One of the things going through my mind at the beginning of all this was Socrates. Greek philosopher, wanted absolute definitions of everything. Defining happiness and love in words seems very difficult...I just know that I feel them. Mind, that statement nearly warrants said Greek philosopher rising from the grave and bludgeoning me about the head, but...
You know, it's been good to get this off my chest. I feel a bit freer in some ways. Free to talk about things in my life that were buried under this before.
For example.
Sheesh. I've spent a while writing this. Sorry to everyone about the length. And thanks for your support,
I'm definitely not much for social skills. How am I expected to understand other people when I can barely understand myself?...

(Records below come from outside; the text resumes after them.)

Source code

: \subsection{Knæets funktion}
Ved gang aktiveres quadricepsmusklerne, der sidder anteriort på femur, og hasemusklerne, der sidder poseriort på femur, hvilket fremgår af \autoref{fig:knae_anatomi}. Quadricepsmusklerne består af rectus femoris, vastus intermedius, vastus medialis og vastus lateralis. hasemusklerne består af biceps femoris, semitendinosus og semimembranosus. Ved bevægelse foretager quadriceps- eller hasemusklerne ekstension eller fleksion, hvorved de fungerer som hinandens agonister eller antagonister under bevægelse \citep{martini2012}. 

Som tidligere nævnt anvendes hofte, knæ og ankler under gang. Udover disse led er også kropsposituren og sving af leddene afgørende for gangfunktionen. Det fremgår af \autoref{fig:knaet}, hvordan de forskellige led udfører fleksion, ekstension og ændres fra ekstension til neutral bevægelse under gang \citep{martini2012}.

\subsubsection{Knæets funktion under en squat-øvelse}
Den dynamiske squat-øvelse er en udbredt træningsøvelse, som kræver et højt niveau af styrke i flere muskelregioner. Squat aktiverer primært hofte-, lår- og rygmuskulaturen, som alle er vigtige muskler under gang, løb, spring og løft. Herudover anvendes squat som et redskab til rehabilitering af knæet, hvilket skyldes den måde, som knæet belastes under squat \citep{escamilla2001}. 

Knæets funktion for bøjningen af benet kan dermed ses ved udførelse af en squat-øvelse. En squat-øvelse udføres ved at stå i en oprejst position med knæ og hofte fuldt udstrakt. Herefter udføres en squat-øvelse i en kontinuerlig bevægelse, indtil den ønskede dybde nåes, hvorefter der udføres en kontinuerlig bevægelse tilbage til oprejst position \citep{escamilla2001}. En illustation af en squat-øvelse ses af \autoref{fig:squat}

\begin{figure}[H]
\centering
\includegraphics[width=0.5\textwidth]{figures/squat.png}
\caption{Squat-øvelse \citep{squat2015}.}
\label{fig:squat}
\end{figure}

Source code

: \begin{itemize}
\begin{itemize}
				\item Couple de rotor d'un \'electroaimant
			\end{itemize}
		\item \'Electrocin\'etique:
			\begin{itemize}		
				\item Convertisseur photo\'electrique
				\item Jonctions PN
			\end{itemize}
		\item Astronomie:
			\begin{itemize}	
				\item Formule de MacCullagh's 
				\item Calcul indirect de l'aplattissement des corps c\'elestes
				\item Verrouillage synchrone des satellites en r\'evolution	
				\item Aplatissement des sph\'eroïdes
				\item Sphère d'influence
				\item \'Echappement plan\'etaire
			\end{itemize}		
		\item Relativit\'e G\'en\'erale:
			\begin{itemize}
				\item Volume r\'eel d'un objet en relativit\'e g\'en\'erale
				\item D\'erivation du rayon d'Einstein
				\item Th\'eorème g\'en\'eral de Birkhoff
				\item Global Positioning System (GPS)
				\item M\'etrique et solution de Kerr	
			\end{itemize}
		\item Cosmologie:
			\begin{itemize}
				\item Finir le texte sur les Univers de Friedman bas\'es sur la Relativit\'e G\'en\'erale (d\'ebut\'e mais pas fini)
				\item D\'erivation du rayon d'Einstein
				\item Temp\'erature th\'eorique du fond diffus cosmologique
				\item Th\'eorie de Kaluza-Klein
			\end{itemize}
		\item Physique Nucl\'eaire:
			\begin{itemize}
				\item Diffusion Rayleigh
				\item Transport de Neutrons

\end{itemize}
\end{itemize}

Anyway. Thanks for reading. I'll now go Dormant, and let the comments pour in overnight. =P Night, all!
...save for one last thing. The lyrics to the song I'm listening to now, and listened to so often while worrying about love and all that.
Mikuni Shimokawa ; Sore Ga Ai Deshou [ tv edit ]
Full Metal Panic? Fumoffu
Romanji
Yasashisa wa tokidoki zan koku dakara
Motomeru hodo kotae wo miushinau
Ameagari no machi niji ga mierunara
Ima arukidasou nanika ga hajimaru
Kimi ga irukara, asu ga arukara
Hitorikiri ja ikite yukenaikara
Konna ni chikaku ni kanjiru sore ga aideshou
Namida no kazu mo itami mo kimi wa shitterukara
Sukitoorisouna me no naka ni tashika na imi wo sagashite
Egao mitsuketai.
English
Kindness can be cruel from time to time...
...so the more you seek after it, the more you lose the answer.
If you can see a rainbow in the city after a rain...
Let's start to walk; something is about to begin.
Because you are here, and there is tomorrow...
And I cannot live alone.
So this feeling of you being near me...that must be love.
You know of the number of tears I have shed, and pains I have gone through...
So let me search for a definite meaning in your clear eyes,
Because I want to find a smile.
And now I head off into the land of slumber, the tune of this song echoing through my head...
Well... Finally! *grin*
Date: 2004-04-12 07:56 pm (UTC)Anyway man, you know what I said to you back then, and the same thing still stands. I think during the time that I've known you that I can honestly say that you're a very smart guy who will do the best that he can.
As for 'social skills' you're talking to a guy who has as many social skills as a cave man... literally.
Best wishes to Mr. and Mrs. Gullwhacker. *grin*
Yes, you have permission to hurt me IC tomorrow. *grins impishly*
~~Trey
Re: Well... Finally! *grin*
Date: 2004-04-13 08:14 pm (UTC)...I'm serious about the friends IRL. One of them makes Jess look restrained. And not restrained as in 'bondage'. Just a moment, I have to drop a TV on my hentai side for even considering that angle...*WHAM*
...now you see where the heavy stuff is going. And now that I've completely lost the train of conversation, I'll post the comment. Yay for post-midnight typing!